LOS ANGELES/ SAN FRANCISCO (Reuters) - When “The Internship,” a comedy starring Vince Vaughn and Owen Wilson, hits movie theaters on June 7, Google will be taking more than a little interest in how the film is received.
In an unusual collaboration, the Internet giant was closely involved with the film, a $58 million Fox production which features two middle-aged watch salesmen who are determined to get a job at Google.
Amidst the comedic hijinks, the film indeed delivers a picture of a kind and gentle Google, a company that offers free food and exercise classes and is in every respect the place you’d like to work. Various Google products get plugs in the film, and co-founder Sergey Brin gets a cameo role.
The favorable PR comes at an opportune moment for Google, whose unofficial motto is “Don’t Be Evil” but which is often portrayed in far darker tones by privacy advocates, antitrust regulators and competitors such as Microsoft. The U.S. Federal Trade Commission recently began exploring a new set of antitrust allegations against the company, sources told Reuters last week.
“It’s a good move. It’s going to enhance and warm up Google’s image perception,” said former Coca Cola chief marketing officer Peter Sealey, who is an adjunct professor at Claremont Graduate University and worked as a consultant for Google seven years ago.
The movie is a far cry from the Hollywood experience of rival Facebook. The social networking kingpin did not collaborate with “The Social Network,” which focused heavily on the conflicts between founder Mark Zuckerberg and his early partners and didn’t make any of them look very good.
“Movies like this are always a risk,” said Howard Bragman, a Hollywood publicist and vice-chairman of the Internet image-management firm Reputation.com. “They can be great for employee morale or they can drag it down.”

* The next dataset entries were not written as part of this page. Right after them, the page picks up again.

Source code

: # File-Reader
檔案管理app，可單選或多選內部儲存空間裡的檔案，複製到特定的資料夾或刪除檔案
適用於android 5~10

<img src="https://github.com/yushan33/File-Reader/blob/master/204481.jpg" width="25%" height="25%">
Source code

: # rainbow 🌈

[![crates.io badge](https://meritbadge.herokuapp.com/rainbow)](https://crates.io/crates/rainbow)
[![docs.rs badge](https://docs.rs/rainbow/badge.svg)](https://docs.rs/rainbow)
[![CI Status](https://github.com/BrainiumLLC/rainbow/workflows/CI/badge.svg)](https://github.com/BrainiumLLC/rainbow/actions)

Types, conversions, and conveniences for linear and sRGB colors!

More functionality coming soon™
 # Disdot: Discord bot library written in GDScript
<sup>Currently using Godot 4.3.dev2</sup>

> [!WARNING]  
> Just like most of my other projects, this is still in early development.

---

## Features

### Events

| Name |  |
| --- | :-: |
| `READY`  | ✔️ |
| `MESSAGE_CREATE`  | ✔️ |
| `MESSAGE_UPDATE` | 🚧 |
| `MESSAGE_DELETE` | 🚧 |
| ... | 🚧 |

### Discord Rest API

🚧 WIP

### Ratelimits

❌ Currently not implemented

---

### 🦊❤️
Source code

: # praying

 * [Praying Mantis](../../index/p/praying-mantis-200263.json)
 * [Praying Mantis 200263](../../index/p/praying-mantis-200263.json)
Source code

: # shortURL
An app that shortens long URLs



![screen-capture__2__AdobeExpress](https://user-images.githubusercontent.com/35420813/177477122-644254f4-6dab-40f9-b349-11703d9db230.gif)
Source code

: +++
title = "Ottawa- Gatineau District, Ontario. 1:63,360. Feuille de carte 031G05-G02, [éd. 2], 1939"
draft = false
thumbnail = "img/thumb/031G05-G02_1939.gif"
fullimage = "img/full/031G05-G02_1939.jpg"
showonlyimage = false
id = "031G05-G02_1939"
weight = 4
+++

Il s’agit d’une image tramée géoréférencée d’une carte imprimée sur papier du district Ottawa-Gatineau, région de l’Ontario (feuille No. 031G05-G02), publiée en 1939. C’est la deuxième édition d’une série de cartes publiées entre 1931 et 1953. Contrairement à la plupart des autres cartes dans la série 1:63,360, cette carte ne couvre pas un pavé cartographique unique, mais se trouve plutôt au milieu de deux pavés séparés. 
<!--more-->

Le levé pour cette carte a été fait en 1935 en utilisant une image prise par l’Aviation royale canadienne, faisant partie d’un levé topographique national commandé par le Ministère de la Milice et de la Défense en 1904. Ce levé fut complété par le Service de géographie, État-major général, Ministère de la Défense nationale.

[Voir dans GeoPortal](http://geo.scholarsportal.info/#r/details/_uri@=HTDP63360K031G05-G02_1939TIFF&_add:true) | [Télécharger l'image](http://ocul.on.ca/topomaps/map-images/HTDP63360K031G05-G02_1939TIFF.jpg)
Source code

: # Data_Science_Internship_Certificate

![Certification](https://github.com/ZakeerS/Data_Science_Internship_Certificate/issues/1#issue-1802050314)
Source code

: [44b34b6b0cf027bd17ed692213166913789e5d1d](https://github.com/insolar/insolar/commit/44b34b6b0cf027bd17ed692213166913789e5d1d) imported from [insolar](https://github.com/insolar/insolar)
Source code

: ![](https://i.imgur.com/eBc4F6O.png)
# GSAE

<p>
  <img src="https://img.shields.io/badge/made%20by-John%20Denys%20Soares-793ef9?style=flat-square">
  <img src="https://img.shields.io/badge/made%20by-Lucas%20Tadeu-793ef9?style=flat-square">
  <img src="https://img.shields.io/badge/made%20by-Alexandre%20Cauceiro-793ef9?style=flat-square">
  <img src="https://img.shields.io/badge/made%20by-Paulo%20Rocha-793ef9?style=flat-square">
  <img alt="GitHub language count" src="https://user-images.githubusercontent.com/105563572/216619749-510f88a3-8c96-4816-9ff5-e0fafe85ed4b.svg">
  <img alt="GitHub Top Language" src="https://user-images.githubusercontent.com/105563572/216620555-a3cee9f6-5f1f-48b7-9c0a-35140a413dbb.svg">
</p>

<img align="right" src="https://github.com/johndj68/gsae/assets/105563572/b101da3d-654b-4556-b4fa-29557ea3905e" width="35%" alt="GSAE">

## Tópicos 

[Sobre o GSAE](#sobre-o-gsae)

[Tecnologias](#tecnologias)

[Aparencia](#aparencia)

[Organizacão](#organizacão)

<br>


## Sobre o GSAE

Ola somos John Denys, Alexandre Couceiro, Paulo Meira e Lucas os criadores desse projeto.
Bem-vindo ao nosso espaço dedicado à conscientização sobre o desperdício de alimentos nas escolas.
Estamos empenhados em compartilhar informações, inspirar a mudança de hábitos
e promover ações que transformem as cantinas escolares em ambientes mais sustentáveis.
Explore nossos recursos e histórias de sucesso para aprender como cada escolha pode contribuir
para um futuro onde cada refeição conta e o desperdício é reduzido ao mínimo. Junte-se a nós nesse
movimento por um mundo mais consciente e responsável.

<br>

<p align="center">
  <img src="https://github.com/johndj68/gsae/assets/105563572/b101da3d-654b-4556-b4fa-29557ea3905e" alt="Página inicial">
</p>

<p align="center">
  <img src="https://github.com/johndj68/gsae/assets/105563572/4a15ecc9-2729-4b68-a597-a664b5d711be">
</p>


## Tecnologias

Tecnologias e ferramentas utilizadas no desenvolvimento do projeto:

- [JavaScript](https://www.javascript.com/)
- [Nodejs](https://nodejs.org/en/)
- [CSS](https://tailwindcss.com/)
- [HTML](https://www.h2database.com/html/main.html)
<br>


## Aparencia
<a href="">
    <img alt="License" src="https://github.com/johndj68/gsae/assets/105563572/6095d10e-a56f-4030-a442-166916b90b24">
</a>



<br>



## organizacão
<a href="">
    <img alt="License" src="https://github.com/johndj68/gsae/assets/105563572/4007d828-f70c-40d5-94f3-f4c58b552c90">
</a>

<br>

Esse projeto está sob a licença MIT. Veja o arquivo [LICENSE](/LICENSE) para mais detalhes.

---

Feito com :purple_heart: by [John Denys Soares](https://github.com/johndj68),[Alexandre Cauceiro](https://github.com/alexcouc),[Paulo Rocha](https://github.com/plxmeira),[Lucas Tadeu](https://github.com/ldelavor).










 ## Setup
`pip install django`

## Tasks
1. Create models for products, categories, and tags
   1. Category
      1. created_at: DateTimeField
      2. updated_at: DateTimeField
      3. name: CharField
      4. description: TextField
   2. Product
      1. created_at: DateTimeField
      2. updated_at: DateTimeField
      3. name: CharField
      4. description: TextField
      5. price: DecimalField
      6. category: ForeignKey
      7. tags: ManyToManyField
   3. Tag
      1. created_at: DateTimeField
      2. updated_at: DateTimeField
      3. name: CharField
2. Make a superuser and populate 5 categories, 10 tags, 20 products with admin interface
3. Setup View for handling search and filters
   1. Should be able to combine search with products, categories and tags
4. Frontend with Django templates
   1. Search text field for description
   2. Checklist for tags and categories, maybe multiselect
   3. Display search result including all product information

Early signs suggest Google’s gamble may pay off. The website Marketingland.com said the film was “A fun movie, but also a beautiful Google commercial.”
Shawn Levy, director of “The Internship,” said Vaughn came up with the premise for the film after seeing a “60 Minutes” special that portrayed Google as one of the best places in the world to work.
Vaughn arranged a lunch with Wilson and a group of “Googlers” at the company’s Mountain View campus, and sought the company’s participation. Google eventually agreed, and Vice President of Marketing Lorraine Twohill oversaw the project.
The company did not make Brin or Twohill available for comment. CEO Larry Page said at a recent conference that Google agreed to collaborate partly because executives felt they didn’t have much choice, but also to promote science and technology.
“The reason why we got involved in that is that computer science has a marketing problem. We’re the nerdy curmudgeons,” Page said at the Google IO conference.
Google insisted on creative control over how the film portrayed its products, Levy said. Such agreements are fairly common when auto makers and other companies strike deals for their products to appear in movies.
The company was closely involved in assuring authenticity when production shifted to Georgia Tech, where the film crew built a reproduction of Google’s campus, right down to the slides that employees use in the lobby of its buildings and the “nap pods” where they can rest during the day.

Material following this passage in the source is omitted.